WORK TO BE COMPLETED - Repeat each record below exactly, dropping the pictures.

TASK INPUT -

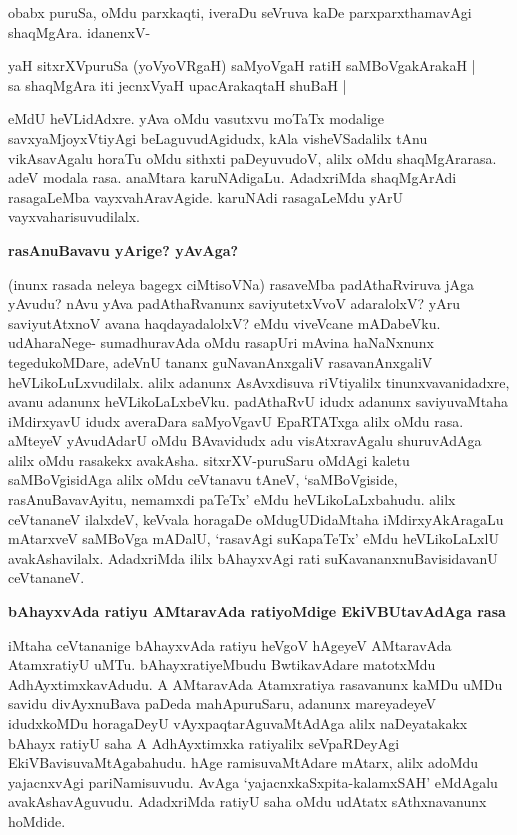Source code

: \noindent
obabx puruSa, oMdu parxkaqti, iveraDu seVruva kaDe parxparxthamavAgi shaqMgAra. idanenxV-

\begin{shloka}
yaH sitxrXVpuruSa (yoVyoVRgaH) saMyoVgaH ratiH saMBoVgakArakaH |\\\label{227a}
sa shaqMgAra iti jecnxVyaH upacArakaqtaH shuBaH |
\end{shloka}

\noindent
eMdU heVLidAdxre. yAva oMdu vasutxvu moTaTx modalige savxyaMjoyxVtiyAgi beLaguvudAgidudx, kAla visheVSadalilx tAnu vikAsavAgalu horaTu oMdu sithxti paDeyuvudoV, alilx oMdu shaqMgArarasa. adeV modala rasa. anaMtara karuNAdigaLu. AdadxriMda shaqMgArAdi rasagaLeMba vayxvahAravAgide. karuNAdi rasagaLeMdu yArU vayxvaharisuvudilalx.

\eject

{\bigskip
\noindent
{\large\bf rasAnuBavavu yArige? yAvAga?}}\label{page227a}
\medskip

\noindent
(inunx rasada neleya bagegx ciMtisoVNa) rasaveMba padAthaRviruva jAga yAvudu? nAvu yAva padAthaRvanunx saviyutetxVvoV adaralolxV? yAru saviyutAtxnoV avana haqdayadalolxV? eMdu viveVcane mADabeVku. udAharaNege- sumadhuravAda oMdu rasapUri mAvina haNaNxnunx tegedukoMDare, adeVnU tananx guNavanAnxgaliV rasavanAnxgaliV heVLikoLuLxvudilalx. alilx adanunx AsAvxdisuva riVtiyalilx tinunxvavanidadxre, avanu adanunx heVLikoLaLxbeVku. padAthaRvU idudx adanunx saviyuvaMtaha iMdirxyavU idudx averaDara saMyoVgavU EpaRTATxga alilx oMdu rasa. aMteyeV yAvudAdarU oMdu BAvavidudx adu visAtxravAgalu shuruvAdAga alilx oMdu rasakekx avakAsha. sitxrXV-puruSaru oMdAgi kaletu saMBoVgisidAga alilx oMdu ceVtanavu tAneV, `saMBoVgiside, rasAnuBavavAyitu, nemamxdi paTeTx' eMdu heVLikoLaLxbahudu. alilx ceVtananeV ilalxdeV, keVvala horagaDe oMdugUDidaMtaha iMdirxyAkAragaLu mAtarxveV saMBoVga mADalU, `rasavAgi suKapaTeTx' eMdu heVLikoLaLxlU avakAshavilalx. AdadxriMda ililx bAhayxvAgi rati suKavananxnuBavisidavanU ceVtananeV.

{\bigskip
\noindent
{\large\bf bAhayxvAda ratiyu AMtaravAda ratiyoMdige EkiVBUtavAdAga rasa}}\label{page228}
\medskip

\noindent
iMtaha ceVtananige bAhayxvAda ratiyu heVgoV hAgeyeV AMtaravAda AtamxratiyU uMTu. bAhayxratiyeMbudu BwtikavAdare matotxMdu AdhAyxtimxkavAdudu. A AMtaravAda Atamxratiya rasavanunx kaMDu uMDu savidu divAyxnuBava paDeda mahApuruSaru, adanunx mareyadeyeV idudxkoMDu horagaDeyU vAyxpaqtarAguvaMtAdAga alilx naDeyatakakx bAhayx ratiyU saha A AdhAyxtimxka ratiyalilx seVpaRDeyAgi EkiVBavisuvaMtAgabahudu. hAge ramisuvaMtAdare mAtarx, alilx adoMdu yajacnxvAgi pariNamisuvudu. AvAga `yajacnxkaSxpita-kalamxSAH'\label{228} eMdAgalu avakAshavAguvudu. AdadxriMda ratiyU saha oMdu udAtatx sAthxnavanunx hoMdide.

TASK OUTPUT -
Source code

: \noindent
obabx puruSa, oMdu parxkaqti, iveraDu seVruva kaDe parxparxthamavAgi shaqMgAra. idanenxV-

\begin{shloka}
yaH sitxrXVpuruSa (yoVyoVRgaH) saMyoVgaH ratiH saMBoVgakArakaH |\\\label{227a}
sa shaqMgAra iti jecnxVyaH upacArakaqtaH shuBaH |
\end{shloka}

\noindent
eMdU heVLidAdxre. yAva oMdu vasutxvu moTaTx modalige savxyaMjoyxVtiyAgi beLaguvudAgidudx, kAla visheVSadalilx tAnu vikAsavAgalu horaTu oMdu sithxti paDeyuvudoV, alilx oMdu shaqMgArarasa. adeV modala rasa. anaMtara karuNAdigaLu. AdadxriMda shaqMgArAdi rasagaLeMba vayxvahAravAgide. karuNAdi rasagaLeMdu yArU vayxvaharisuvudilalx.

\eject

{\bigskip
\noindent
{\large\bf rasAnuBavavu yArige? yAvAga?}}\label{page227a}
\medskip

\noindent
(inunx rasada neleya bagegx ciMtisoVNa) rasaveMba padAthaRviruva jAga yAvudu? nAvu yAva padAthaRvanunx saviyutetxVvoV adaralolxV? yAru saviyutAtxnoV avana haqdayadalolxV? eMdu viveVcane mADabeVku. udAharaNege- sumadhuravAda oMdu rasapUri mAvina haNaNxnunx tegedukoMDare, adeVnU tananx guNavanAnxgaliV rasavanAnxgaliV heVLikoLuLxvudilalx. alilx adanunx AsAvxdisuva riVtiyalilx tinunxvavanidadxre, avanu adanunx heVLikoLaLxbeVku. padAthaRvU idudx adanunx saviyuvaMtaha iMdirxyavU idudx averaDara saMyoVgavU EpaRTATxga alilx oMdu rasa. aMteyeV yAvudAdarU oMdu BAvavidudx adu visAtxravAgalu shuruvAdAga alilx oMdu rasakekx avakAsha. sitxrXV-puruSaru oMdAgi kaletu saMBoVgisidAga alilx oMdu ceVtanavu tAneV, `saMBoVgiside, rasAnuBavavAyitu, nemamxdi paTeTx' eMdu heVLikoLaLxbahudu. alilx ceVtananeV ilalxdeV, keVvala horagaDe oMdugUDidaMtaha iMdirxyAkAragaLu mAtarxveV saMBoVga mADalU, `rasavAgi suKapaTeTx' eMdu heVLikoLaLxlU avakAshavilalx. AdadxriMda ililx bAhayxvAgi rati suKavananxnuBavisidavanU ceVtananeV.

{\bigskip
\noindent
{\large\bf bAhayxvAda ratiyu AMtaravAda ratiyoMdige EkiVBUtavAdAga rasa}}\label{page228}
\medskip

\noindent
iMtaha ceVtananige bAhayxvAda ratiyu heVgoV hAgeyeV AMtaravAda AtamxratiyU uMTu. bAhayxratiyeMbudu BwtikavAdare matotxMdu AdhAyxtimxkavAdudu. A AMtaravAda Atamxratiya rasavanunx kaMDu uMDu savidu divAyxnuBava paDeda mahApuruSaru, adanunx mareyadeyeV idudxkoMDu horagaDeyU vAyxpaqtarAguvaMtAdAga alilx naDeyatakakx bAhayx ratiyU saha A AdhAyxtimxka ratiyalilx seVpaRDeyAgi EkiVBavisuvaMtAgabahudu. hAge ramisuvaMtAdare mAtarx, alilx adoMdu yajacnxvAgi pariNamisuvudu. AvAga `yajacnxkaSxpita-kalamxSAH'\label{228} eMdAgalu avakAshavAguvudu. AdadxriMda ratiyU saha oMdu udAtatx sAthxnavanunx hoMdide.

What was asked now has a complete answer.